▶ **ACTIVITY**
Taking the line with "For contribution, you" as the first and the last line of the entries as the final one, copy that span exactly.

(Items from a dataset)
_ _ _ _

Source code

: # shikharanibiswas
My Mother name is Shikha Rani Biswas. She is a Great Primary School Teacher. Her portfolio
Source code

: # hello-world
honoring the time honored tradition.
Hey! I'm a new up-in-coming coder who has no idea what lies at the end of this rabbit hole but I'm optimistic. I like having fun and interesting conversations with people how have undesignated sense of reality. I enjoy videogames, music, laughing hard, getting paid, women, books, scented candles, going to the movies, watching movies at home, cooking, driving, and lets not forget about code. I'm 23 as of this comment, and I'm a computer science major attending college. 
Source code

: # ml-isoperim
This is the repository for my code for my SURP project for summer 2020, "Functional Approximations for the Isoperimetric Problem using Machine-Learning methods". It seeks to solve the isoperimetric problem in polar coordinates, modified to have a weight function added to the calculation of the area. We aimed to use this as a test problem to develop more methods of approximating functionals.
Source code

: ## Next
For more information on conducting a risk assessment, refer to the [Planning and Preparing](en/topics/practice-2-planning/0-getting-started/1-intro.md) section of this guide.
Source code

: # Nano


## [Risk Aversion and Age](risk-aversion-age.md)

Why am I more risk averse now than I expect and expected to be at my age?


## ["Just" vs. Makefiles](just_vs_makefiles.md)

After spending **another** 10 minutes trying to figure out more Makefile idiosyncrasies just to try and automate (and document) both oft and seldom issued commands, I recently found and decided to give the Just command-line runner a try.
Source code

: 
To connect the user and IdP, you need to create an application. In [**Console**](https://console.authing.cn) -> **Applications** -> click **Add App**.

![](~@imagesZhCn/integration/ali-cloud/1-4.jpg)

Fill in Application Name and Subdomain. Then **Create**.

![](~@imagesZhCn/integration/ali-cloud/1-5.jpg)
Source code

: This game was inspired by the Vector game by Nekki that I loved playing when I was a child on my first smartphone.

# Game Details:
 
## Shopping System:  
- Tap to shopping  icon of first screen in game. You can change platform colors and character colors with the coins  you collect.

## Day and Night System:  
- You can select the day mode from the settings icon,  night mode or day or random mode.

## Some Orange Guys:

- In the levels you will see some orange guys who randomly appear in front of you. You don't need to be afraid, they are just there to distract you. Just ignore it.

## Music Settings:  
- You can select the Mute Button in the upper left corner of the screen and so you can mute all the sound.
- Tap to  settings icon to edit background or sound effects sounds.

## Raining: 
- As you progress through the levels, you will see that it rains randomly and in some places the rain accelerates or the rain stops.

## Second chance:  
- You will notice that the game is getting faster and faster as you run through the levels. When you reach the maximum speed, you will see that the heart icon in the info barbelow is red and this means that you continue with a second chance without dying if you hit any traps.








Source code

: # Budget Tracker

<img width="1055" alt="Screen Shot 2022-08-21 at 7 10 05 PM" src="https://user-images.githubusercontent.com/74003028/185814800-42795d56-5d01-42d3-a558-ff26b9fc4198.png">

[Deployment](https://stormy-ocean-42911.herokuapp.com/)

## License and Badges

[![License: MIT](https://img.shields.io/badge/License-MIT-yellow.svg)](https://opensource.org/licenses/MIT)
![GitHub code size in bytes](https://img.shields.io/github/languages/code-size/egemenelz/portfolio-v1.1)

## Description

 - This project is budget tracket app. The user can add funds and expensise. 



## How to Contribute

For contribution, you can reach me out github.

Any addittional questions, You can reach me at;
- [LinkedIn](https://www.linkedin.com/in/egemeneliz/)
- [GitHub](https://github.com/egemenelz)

_ _ _ _

▶ **WRITTEN REPLY**
For contribution, you can reach me out github.

Any addittional questions, You can reach me at;
- [LinkedIn](https://www.linkedin.com/in/egemeneliz/)
- [GitHub](https://github.com/egemenelz)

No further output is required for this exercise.